_What the exercise asks_
Within the listing, how many lines include "true"? Please answer with a bare number.

_Data provided_
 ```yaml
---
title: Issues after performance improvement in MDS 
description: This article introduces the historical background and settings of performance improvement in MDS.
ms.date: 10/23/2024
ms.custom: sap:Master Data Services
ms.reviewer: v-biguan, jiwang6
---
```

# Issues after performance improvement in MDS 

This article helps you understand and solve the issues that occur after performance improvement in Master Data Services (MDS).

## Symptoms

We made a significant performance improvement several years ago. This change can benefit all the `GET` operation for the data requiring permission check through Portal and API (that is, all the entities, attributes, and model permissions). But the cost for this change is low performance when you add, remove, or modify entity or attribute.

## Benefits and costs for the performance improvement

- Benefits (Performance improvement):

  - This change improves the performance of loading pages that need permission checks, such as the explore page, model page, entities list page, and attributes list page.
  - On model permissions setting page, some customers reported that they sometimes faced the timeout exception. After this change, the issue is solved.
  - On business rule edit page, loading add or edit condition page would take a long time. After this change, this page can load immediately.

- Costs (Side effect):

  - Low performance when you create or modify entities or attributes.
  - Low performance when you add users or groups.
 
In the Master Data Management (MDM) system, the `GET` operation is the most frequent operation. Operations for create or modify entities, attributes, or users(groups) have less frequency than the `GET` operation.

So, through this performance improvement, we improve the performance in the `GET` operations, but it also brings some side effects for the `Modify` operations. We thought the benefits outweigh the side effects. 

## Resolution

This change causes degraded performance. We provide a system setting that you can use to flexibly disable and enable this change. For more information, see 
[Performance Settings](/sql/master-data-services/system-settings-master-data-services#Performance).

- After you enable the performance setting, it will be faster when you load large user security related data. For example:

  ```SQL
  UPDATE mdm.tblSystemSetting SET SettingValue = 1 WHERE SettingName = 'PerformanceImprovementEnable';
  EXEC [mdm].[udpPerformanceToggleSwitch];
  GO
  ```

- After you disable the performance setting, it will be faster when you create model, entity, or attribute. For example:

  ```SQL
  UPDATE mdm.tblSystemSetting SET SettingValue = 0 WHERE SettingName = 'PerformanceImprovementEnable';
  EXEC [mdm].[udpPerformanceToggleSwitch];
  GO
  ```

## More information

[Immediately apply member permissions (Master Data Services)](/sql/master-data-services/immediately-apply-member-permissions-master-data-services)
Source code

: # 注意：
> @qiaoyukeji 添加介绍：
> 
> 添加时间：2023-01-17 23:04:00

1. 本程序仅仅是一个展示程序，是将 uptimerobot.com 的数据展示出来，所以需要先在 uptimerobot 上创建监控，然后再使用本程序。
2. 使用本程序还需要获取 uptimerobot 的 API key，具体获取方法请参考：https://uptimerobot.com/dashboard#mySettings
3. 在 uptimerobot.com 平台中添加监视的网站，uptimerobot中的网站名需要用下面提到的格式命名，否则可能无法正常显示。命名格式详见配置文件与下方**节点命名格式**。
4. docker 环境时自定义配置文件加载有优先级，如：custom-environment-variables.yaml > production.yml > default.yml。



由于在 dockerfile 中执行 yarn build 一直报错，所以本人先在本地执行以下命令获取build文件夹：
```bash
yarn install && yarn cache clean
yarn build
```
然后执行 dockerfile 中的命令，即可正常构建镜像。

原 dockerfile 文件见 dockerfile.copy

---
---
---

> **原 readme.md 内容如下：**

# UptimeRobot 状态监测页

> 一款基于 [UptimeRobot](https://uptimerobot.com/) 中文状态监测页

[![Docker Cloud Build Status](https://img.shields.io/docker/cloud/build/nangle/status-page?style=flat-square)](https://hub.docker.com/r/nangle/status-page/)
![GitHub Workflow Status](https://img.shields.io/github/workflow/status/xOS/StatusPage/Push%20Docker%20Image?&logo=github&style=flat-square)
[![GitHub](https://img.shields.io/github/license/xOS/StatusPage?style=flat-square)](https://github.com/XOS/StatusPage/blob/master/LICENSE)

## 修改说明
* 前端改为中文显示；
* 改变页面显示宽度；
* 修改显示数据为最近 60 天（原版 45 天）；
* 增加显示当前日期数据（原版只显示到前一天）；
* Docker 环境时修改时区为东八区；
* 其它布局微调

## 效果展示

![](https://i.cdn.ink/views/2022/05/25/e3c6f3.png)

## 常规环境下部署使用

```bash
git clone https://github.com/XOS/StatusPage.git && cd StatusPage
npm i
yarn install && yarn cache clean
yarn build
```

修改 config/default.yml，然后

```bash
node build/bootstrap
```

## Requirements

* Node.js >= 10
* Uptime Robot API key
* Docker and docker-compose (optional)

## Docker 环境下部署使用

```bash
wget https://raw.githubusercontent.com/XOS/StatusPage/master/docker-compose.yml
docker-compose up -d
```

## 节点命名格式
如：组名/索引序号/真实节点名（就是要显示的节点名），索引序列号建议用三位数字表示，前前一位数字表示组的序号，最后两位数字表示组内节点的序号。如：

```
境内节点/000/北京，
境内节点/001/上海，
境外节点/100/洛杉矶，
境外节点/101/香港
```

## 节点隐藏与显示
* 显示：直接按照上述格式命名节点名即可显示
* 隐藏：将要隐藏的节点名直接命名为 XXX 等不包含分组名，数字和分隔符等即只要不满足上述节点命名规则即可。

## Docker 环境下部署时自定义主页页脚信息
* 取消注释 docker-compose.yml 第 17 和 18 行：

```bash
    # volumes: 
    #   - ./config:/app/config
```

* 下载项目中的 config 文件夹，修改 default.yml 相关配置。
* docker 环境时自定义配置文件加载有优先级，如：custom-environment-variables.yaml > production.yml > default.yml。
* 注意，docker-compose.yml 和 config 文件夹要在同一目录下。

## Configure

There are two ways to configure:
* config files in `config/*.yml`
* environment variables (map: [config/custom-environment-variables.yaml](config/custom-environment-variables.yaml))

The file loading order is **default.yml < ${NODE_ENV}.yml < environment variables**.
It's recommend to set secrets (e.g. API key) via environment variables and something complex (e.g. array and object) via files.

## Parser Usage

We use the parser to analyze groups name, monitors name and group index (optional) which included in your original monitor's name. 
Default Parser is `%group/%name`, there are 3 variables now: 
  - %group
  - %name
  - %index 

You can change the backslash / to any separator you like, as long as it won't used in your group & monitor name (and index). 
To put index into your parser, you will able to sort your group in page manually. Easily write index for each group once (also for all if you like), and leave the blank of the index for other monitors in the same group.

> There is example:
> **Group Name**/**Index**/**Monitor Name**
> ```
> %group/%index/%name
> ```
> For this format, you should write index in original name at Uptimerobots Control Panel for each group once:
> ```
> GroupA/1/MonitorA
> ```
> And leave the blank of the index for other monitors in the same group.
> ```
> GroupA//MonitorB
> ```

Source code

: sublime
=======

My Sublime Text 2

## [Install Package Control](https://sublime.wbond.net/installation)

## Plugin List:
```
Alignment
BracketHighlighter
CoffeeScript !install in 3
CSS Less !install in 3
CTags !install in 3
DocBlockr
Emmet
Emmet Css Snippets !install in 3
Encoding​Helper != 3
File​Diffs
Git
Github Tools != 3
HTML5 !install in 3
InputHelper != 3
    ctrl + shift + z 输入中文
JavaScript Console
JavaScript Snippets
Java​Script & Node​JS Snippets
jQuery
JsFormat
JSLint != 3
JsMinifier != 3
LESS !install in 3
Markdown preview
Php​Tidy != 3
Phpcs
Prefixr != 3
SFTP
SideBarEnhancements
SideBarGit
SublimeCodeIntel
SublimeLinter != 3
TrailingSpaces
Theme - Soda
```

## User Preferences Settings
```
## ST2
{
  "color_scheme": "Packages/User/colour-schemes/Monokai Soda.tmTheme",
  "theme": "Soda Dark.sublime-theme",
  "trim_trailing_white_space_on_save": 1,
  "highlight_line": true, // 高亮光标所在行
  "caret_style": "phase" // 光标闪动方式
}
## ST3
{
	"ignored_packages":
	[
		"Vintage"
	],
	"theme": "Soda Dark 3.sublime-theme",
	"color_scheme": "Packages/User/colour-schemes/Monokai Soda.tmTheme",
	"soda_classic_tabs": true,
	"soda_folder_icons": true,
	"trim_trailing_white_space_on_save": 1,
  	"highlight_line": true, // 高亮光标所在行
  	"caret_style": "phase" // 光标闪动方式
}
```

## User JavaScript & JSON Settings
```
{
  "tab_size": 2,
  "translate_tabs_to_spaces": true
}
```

_Written answer_
5